Sport’s World Cup 3D experience now lets viewers relive every match played so far in replay mode, turning the second-screen tool into a fuller match archive during the tournament. Users in the UK can now move from live viewing to highlights or a full replay after the final whistle without leaving Sport.
Lionel Messi and 4 views
The update adds all completed games to the Fifa World Cup 3D Experience, with highlights and full-match replays appearing shortly after the final whistle even for matches shown on the or ITV. The live layer still matters: users can control the camera angle in broadcast view, switch to a bird’s-eye tactical view, follow a favourite player in third-person view, or watch through a player’s eyes in first-person view.

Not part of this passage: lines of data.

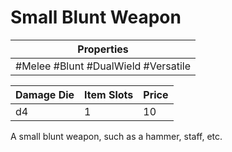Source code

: # Small Blunt Weapon

| Properties                          |
| ----------------------------------- |
| #Melee #Blunt #DualWield #Versatile |

| Damage Die | Item Slots | Price |
| ---------- | ---------- | ----- |
| d4         | 1          | 10    |

A small blunt weapon, such as a hammer, staff, etc.
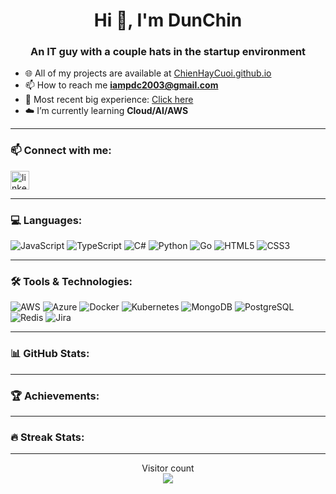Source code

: <h1 align="center">Hi 👋, I'm DunChin</h1>
<h3 align="center">An IT guy with a couple hats in the startup environment</h3>

- 🌐 All of my projects are available at [ChienHayCuoi.github.io](https://github.com/ChienHayCuoi)  
- 📫 How to reach me **iampdc2003@gmail.com**  
- 💼 Most recent big experience: [Click here](https://link-to-project.com)  
- ☁️ I’m currently learning **Cloud/AI/AWS**  

---

### 📫 Connect with me:
<p>
<a href="[https://www.linkedin.com/in/dunchin1402/]" target="_blank"><img align="center" src="https://cdn.jsdelivr.net/gh/devicons/devicon/icons/linkedin/linkedin-original.svg" alt="linkedin" height="30" /></a>
</p>

---

### 💻 Languages:
![JavaScript](https://img.shields.io/badge/JavaScript-F7DF1E?logo=javascript&logoColor=000)
![TypeScript](https://img.shields.io/badge/TypeScript-3178C6?logo=typescript&logoColor=fff)
![C#](https://img.shields.io/badge/C%23-239120?logo=c-sharp&logoColor=fff)
![Python](https://img.shields.io/badge/Python-3776AB?logo=python&logoColor=fff)
![Go](https://img.shields.io/badge/Go-00ADD8?logo=go&logoColor=fff)
![HTML5](https://img.shields.io/badge/HTML5-E34F26?logo=html5&logoColor=fff)
![CSS3](https://img.shields.io/badge/CSS3-1572B6?logo=css3&logoColor=fff)

---

### 🛠 Tools & Technologies:
![AWS](https://img.shields.io/badge/AWS-232F3E?logo=amazon-aws&logoColor=fff)
![Azure](https://img.shields.io/badge/Azure-0078D4?logo=microsoft-azure&logoColor=fff)
![Docker](https://img.shields.io/badge/Docker-2496ED?logo=docker&logoColor=fff)
![Kubernetes](https://img.shields.io/badge/Kubernetes-326CE5?logo=kubernetes&logoColor=fff)
![MongoDB](https://img.shields.io/badge/MongoDB-47A248?logo=mongodb&logoColor=fff)
![PostgreSQL](https://img.shields.io/badge/PostgreSQL-4169E1?logo=postgresql&logoColor=fff)
![Redis](https://img.shields.io/badge/Redis-DC382D?logo=redis&logoColor=fff)
![Jira](https://img.shields.io/badge/Jira-0052CC?logo=jira&logoColor=fff)

---

### 📊 GitHub Stats:

---

### 🏆 Achievements:

---

### 🔥 Streak Stats:

---

<p align="center"> 
  Visitor count<br>
  <img src="https://profile-counter.glitch.me/haophnh/count.svg" />
</p>
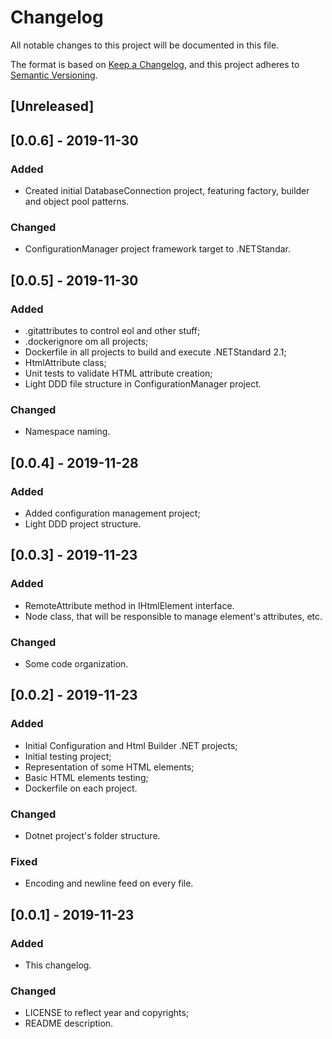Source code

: # Changelog
All notable changes to this project will be documented in this file.

The format is based on [Keep a Changelog](https://keepachangelog.com/en/1.0.0/),
and this project adheres to [Semantic Versioning](https://semver.org/spec/v2.0.0.html).

## [Unreleased]

## [0.0.6] - 2019-11-30
### Added
- Created initial DatabaseConnection project, featuring factory, builder and object pool patterns.

### Changed
- ConfigurationManager project framework target to .NETStandar.

## [0.0.5] - 2019-11-30
### Added
- .gitattributes to control eol and other stuff;
- .dockerignore om all projects;
- Dockerfile in all projects to build and execute .NETStandard 2.1;
- HtmlAttribute class;
- Unit tests to validate HTML attribute creation;
- Light DDD file structure in ConfigurationManager project.

### Changed
- Namespace naming.

## [0.0.4] - 2019-11-28
### Added
- Added configuration management project;
- Light DDD project structure.

## [0.0.3] - 2019-11-23
### Added
- RemoteAttribute method in IHtmlElement interface.
- Node class, that will be responsible to manage element's attributes, etc.

### Changed
- Some code organization.

## [0.0.2] - 2019-11-23
### Added
- Initial Configuration and Html Builder .NET projects;
- Initial testing project;
- Representation of some HTML elements;
- Basic HTML elements testing;
- Dockerfile on each project.

### Changed
- Dotnet project's folder structure.

### Fixed
- Encoding and newline feed on every file.

## [0.0.1] - 2019-11-23
### Added
- This changelog.

### Changed
- LICENSE to reflect year and copyrights;
- README description.

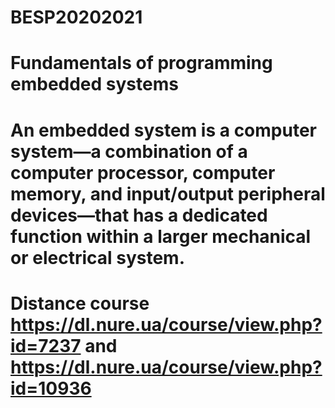 # BESP20202021
# Fundamentals of programming embedded systems
# An embedded system is a computer system—a combination of a computer processor, computer memory, and input/output peripheral devices—that has a dedicated function within a larger mechanical or electrical system.

# Distance course   https://dl.nure.ua/course/view.php?id=7237  and https://dl.nure.ua/course/view.php?id=10936
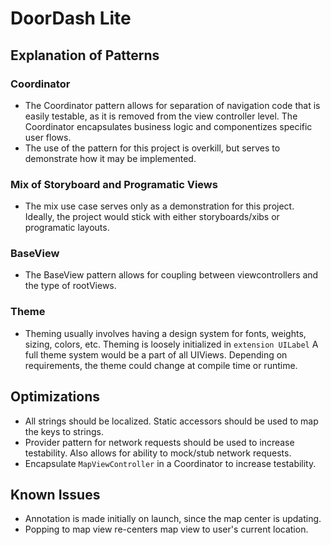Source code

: #  DoorDash Lite

## Explanation of Patterns
### Coordinator
- The Coordinator pattern allows for separation of navigation code that is easily testable, as it is removed from the view controller level. The Coordinator encapsulates business logic and componentizes specific user flows. 
- The use of the pattern for this project is overkill, but serves to demonstrate how it may be implemented.

### Mix of Storyboard and Programatic Views
- The mix use case serves only as a demonstration for this project. Ideally, the project would stick with either storyboards/xibs or programatic layouts. 

### BaseView
- The BaseView pattern allows for coupling between viewcontrollers and the type of rootViews. 

### Theme
- Theming usually involves having a design system for fonts, weights, sizing, colors, etc. Theming is loosely initialized in `extension UILabel` A full theme system would be a part of all UIViews. Depending on requirements, the theme could change at compile time or runtime. 

## Optimizations
- All strings should be localized. Static accessors should be used to map the keys to strings.
- Provider pattern for network requests should be used to increase testability. Also allows for ability to mock/stub network requests. 
- Encapsulate `MapViewController` in a Coordinator to increase testability.

## Known Issues
- Annotation is made initially on launch, since the map center is updating. 
- Popping to map view re-centers map view to user's current location.

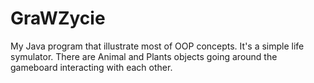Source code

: # GraWZycie
My Java program that illustrate most of OOP concepts. It's a simple life symulator. There are Animal and Plants objects going around the gameboard interacting with each other.
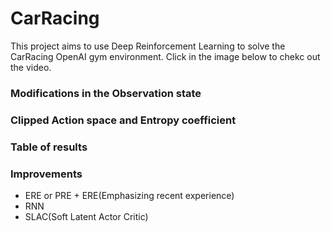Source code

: # CarRacing
This project aims to use Deep Reinforcement Learning to solve the CarRacing OpenAI gym environment. Click in the image below to chekc out the video.

### Modifications in the Observation state

### Clipped Action space and Entropy coefficient

### Table of results

### Improvements

* ERE or PRE + ERE(Emphasizing recent experience)
* RNN
* SLAC(Soft Latent Actor Critic)
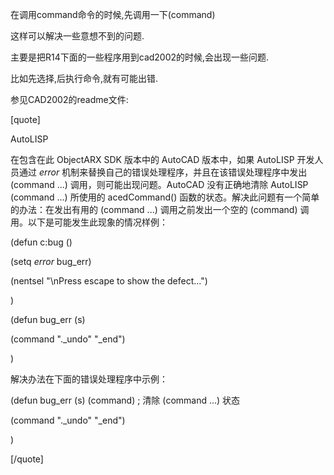 在调用command命令的时候,先调用一下(command)
这样可以解决一些意想不到的问题.

主要是把R14下面的一些程序用到cad2002的时候,会出现一些问题.
比如先选择,后执行命令,就有可能出错.
参见CAD2002的readme文件:

[quote]
AutoLISP

在包含在此 ObjectARX SDK 版本中的 AutoCAD 版本中，如果 AutoLISP 开发人员通过 *error* 机制来替换自己的错误处理程序，并且在该错误处理程序中发出 (command ...) 调用，则可能出现问题。AutoCAD 没有正确地清除 AutoLISP (command ...) 所使用的 acedCommand() 函数的状态。解决此问题有一个简单的办法：在发出有用的 (command ...) 调用之前发出一个空的 (command) 调用。以下是可能发生此现象的情况样例：

(defun c:bug ()
(setq *error* bug_err)
(nentsel "\nPress escape to show the defect...")
)
(defun bug_err (s)
(command "._undo" "_end") 

)

解决办法在下面的错误处理程序中示例：

(defun bug_err (s)  (command)            ; 清除 (command ...) 状态
(command "._undo" "_end") 

)
[/quote]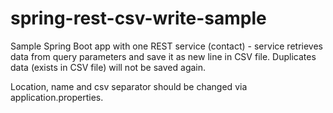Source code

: # spring-rest-csv-write-sample
Sample Spring Boot app with one REST service (contact) - service retrieves data from query parameters and save it as new line in CSV file. Duplicates data (exists in CSV file) will not be saved again.

Location, name and csv separator should be changed via application.properties.
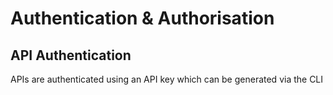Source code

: # Authentication & Authorisation

## API Authentication
APIs are authenticated using an API key which can be generated via the CLI

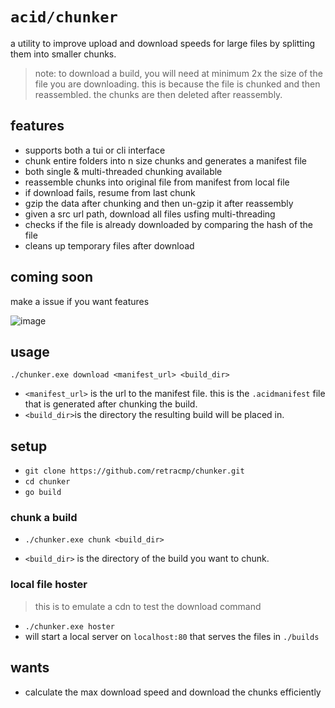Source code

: # `acid/chunker`

a utility to improve upload and download speeds for large files by splitting them into smaller chunks.

> note: to download a build, you will need at minimum 2x the size of the file you are downloading. this is because the file is chunked and then reassembled. the chunks are then deleted after reassembly.

## features

- supports both a tui or cli interface
- chunk entire folders into n size chunks and generates a manifest file
- both single & multi-threaded chunking available
- reassemble chunks into original file from manifest from local file
- if download fails, resume from last chunk
- gzip the data after chunking and then un-gzip it after reassembly
- given a src url path, download all files usfing multi-threading
- checks if the file is already downloaded by comparing the hash of the file
- cleans up temporary files after download

## coming soon

make a issue if you want features

![image](https://github.com/user-attachments/assets/ed6708eb-2975-4fe1-80dd-0ae9b82c7b0a)

## usage

`./chunker.exe download <manifest_url> <build_dir>`

- `<manifest_url>` is the url to the manifest file. this is the `.acidmanifest` file that is generated after chunking the build.
- `<build_dir>`is the directory the resulting build will be placed in.

## setup

- `git clone https://github.com/retracmp/chunker.git`
- `cd chunker`
- `go build`

### chunk a build

- `./chunker.exe chunk <build_dir>`

- `<build_dir>` is the directory of the build you want to chunk.

### local file hoster

> this is to emulate a cdn to test the download command

- `./chunker.exe hoster`
- will start a local server on `localhost:80` that serves the files in `./builds`

## wants

- calculate the max download speed and download the chunks efficiently
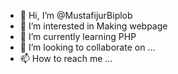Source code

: - 👋 Hi, I’m @MustafijurBiplob
- 👀 I’m interested in Making webpage
- 🌱 I’m currently learning PHP
- 💞️ I’m looking to collaborate on ...
- 📫 How to reach me ...

<!---
MustafijurBiplob/MustafijurBiplob is a ✨ special ✨ repository because its `README.md` (this file) appears on your GitHub profile.
You can click the Preview link to take a look at your changes.
--->
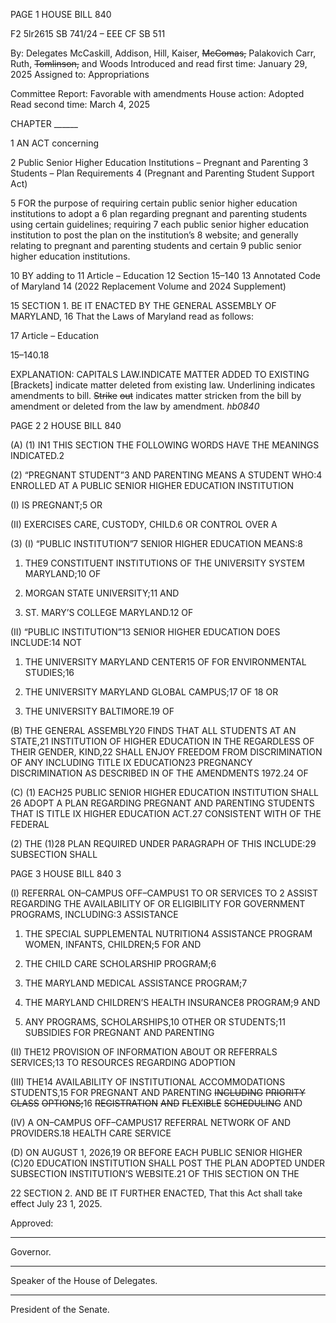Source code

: PAGE 1
HOUSE BILL 840

F2 5lr2615
SB 741/24 – EEE CF SB 511

By: Delegates McCaskill, Addison, Hill, Kaiser, ~~McComas,~~ Palakovich Carr, Ruth,
~~Tomlinson,~~ and Woods
Introduced and read first time: January 29, 2025
Assigned to: Appropriations

Committee Report: Favorable with amendments
House action: Adopted
Read second time: March 4, 2025

CHAPTER ______

1 AN ACT concerning

2 Public Senior Higher Education Institutions – Pregnant and Parenting
3 Students – Plan Requirements
4 (Pregnant and Parenting Student Support Act)

5 FOR the purpose of requiring certain public senior higher education institutions to adopt a
6 plan regarding pregnant and parenting students using certain guidelines; requiring
7 each public senior higher education institution to post the plan on the institution’s
8 website; and generally relating to pregnant and parenting students and certain
9 public senior higher education institutions.

10 BY adding to
11 Article – Education
12 Section 15–140
13 Annotated Code of Maryland
14 (2022 Replacement Volume and 2024 Supplement)

15 SECTION 1. BE IT ENACTED BY THE GENERAL ASSEMBLY OF MARYLAND,
16 That the Laws of Maryland read as follows:

17 Article – Education

15–140.18

EXPLANATION: CAPITALS LAW.INDICATE MATTER ADDED TO EXISTING
[Brackets] indicate matter deleted from existing law.
Underlining indicates amendments to bill.
~~Strike~~ ~~out~~ indicates matter stricken from the bill by amendment or deleted from the law by
amendment. *hb0840*

PAGE 2
2 HOUSE BILL 840

(A) (1) IN1 THIS SECTION THE FOLLOWING WORDS HAVE THE MEANINGS
INDICATED.2

(2) “PREGNANT STUDENT”3 AND PARENTING MEANS A STUDENT
WHO:4 ENROLLED AT A PUBLIC SENIOR HIGHER EDUCATION INSTITUTION

(I) IS PREGNANT;5 OR

(II) EXERCISES CARE, CUSTODY, CHILD.6 OR CONTROL OVER A

(3) (I) “PUBLIC INSTITUTION”7 SENIOR HIGHER EDUCATION
MEANS:8

1. THE9 CONSTITUENT INSTITUTIONS OF THE
UNIVERSITY SYSTEM MARYLAND;10 OF

2. MORGAN STATE UNIVERSITY;11 AND

3. ST. MARY’S COLLEGE MARYLAND.12 OF

(II) “PUBLIC INSTITUTION”13 SENIOR HIGHER EDUCATION DOES
INCLUDE:14 NOT

1. THE UNIVERSITY MARYLAND CENTER15 OF FOR
ENVIRONMENTAL STUDIES;16

2. THE UNIVERSITY MARYLAND GLOBAL CAMPUS;17 OF
18 OR

3. THE UNIVERSITY BALTIMORE.19 OF

(B) THE GENERAL ASSEMBLY20 FINDS THAT ALL STUDENTS AT AN
STATE,21 INSTITUTION OF HIGHER EDUCATION IN THE REGARDLESS OF THEIR
GENDER, KIND,22 SHALL ENJOY FREEDOM FROM DISCRIMINATION OF ANY INCLUDING
TITLE IX EDUCATION23 PREGNANCY DISCRIMINATION AS DESCRIBED IN OF THE
AMENDMENTS 1972.24 OF

(C) (1) EACH25 PUBLIC SENIOR HIGHER EDUCATION INSTITUTION SHALL
26 ADOPT A PLAN REGARDING PREGNANT AND PARENTING STUDENTS THAT IS
TITLE IX HIGHER EDUCATION ACT.27 CONSISTENT WITH OF THE FEDERAL

(2) THE (1)28 PLAN REQUIRED UNDER PARAGRAPH OF THIS
INCLUDE:29 SUBSECTION SHALL

PAGE 3
HOUSE BILL 840 3

(I) REFERRAL ON–CAMPUS OFF–CAMPUS1 TO OR SERVICES TO
2 ASSIST REGARDING THE AVAILABILITY OF OR ELIGIBILITY FOR GOVERNMENT
PROGRAMS, INCLUDING:3 ASSISTANCE

1. THE SPECIAL SUPPLEMENTAL NUTRITION4
ASSISTANCE PROGRAM WOMEN, INFANTS, CHILDREN;5 FOR AND

2. THE CHILD CARE SCHOLARSHIP PROGRAM;6

3. THE MARYLAND MEDICAL ASSISTANCE PROGRAM;7

4. THE MARYLAND CHILDREN’S HEALTH INSURANCE8
PROGRAM;9 AND

5. ANY PROGRAMS, SCHOLARSHIPS,10 OTHER OR
STUDENTS;11 SUBSIDIES FOR PREGNANT AND PARENTING

(II) THE12 PROVISION OF INFORMATION ABOUT OR REFERRALS
SERVICES;13 TO RESOURCES REGARDING ADOPTION

(III) THE14 AVAILABILITY OF INSTITUTIONAL ACCOMMODATIONS
STUDENTS,15 FOR PREGNANT AND PARENTING ~~INCLUDING~~ ~~PRIORITY~~ ~~CLASS~~
~~OPTIONS;~~16 ~~REGISTRATION~~ ~~AND~~ ~~FLEXIBLE~~ ~~SCHEDULING~~ AND

(IV) A ON–CAMPUS OFF–CAMPUS17 REFERRAL NETWORK OF AND
PROVIDERS.18 HEALTH CARE SERVICE

(D) ON AUGUST 1, 2026,19 OR BEFORE EACH PUBLIC SENIOR HIGHER
(C)20 EDUCATION INSTITUTION SHALL POST THE PLAN ADOPTED UNDER SUBSECTION
INSTITUTION’S WEBSITE.21 OF THIS SECTION ON THE

22 SECTION 2. AND BE IT FURTHER ENACTED, That this Act shall take effect July
23 1, 2025.

Approved:

________________________________________________________________________________
Governor.

________________________________________________________________________________
Speaker of the House of Delegates.

________________________________________________________________________________
President of the Senate.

Users can also rewind key moments, switch cameras and see stats while the match is happening. That gives the feature a practical edge over a simple replay window, because the same fixture can now be inspected live and then revisited as soon as it ends.
Sport indexes
The experience is built into Sport’s website and app, and it sits inside live match pages as well as the sport, football and World Cup indexes. For a viewer who wants to jump straight into a specific fixture, that placement matters more than the branding: the path to the feature is already where match traffic lives.
The tool is powered by live official Fifa data and technology from XR company Immersiv.io, which recreates the match from skeletal data in a way similar to semi-automated offside technology. That is the real reason the replay can move from a simple video file to a controllable three-dimensional experience with multiple perspectives.
UK first on Sport
The complication is simple: Sport is selling the 3D Experience as a UK first, but it remains available only to users in the UK. Lionel Messi is the easiest example of how the feature is meant to work, since users can put themselves in his shoes as he breaks World Cup records and then replay the same match from different angles.
For now, the practical takeaway is narrow and useful. If you are in the UK, Sport has turned completed World Cup matches into something you can revisit almost immediately, with live controls, highlight cuts and full replays all sitting in the same interface. Outside the UK, the feature is not part of the offer.